*YOUR GOAL:*
If a line of the data below contains the string "fermentationsteps", copy it into your answer.

[Records drawn from a dataset]
⟨

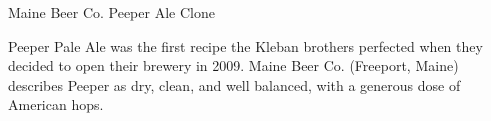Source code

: \begin{recipie}{Maine Beer Co. Peeper Ale Clone}

\begin{aboutblock}
Peeper Pale Ale was the first recipe the Kleban brothers perfected when they
decided to open their brewery in 2009. Maine Beer Co. (Freeport, Maine) describes
Peeper as dry, clean, and well balanced, with a generous dose of American hops.
\sourceaha
\end{aboutblock}


\begin{methodandtiming}
 
\begin{mashsteps}
\end{mashsteps}

\begin{fermentationsteps}
\end{fermentationsteps}

\end{methodandtiming}

\pagebreak

\begin{ingredientsblock}

\begin{malts}
\end{malts}

\begin{hops}
\end{hops}


\end{ingredientsblock}

\end{recipie}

⟩

*RESULT BELOW:*
\begin{fermentationsteps}
\end{fermentationsteps}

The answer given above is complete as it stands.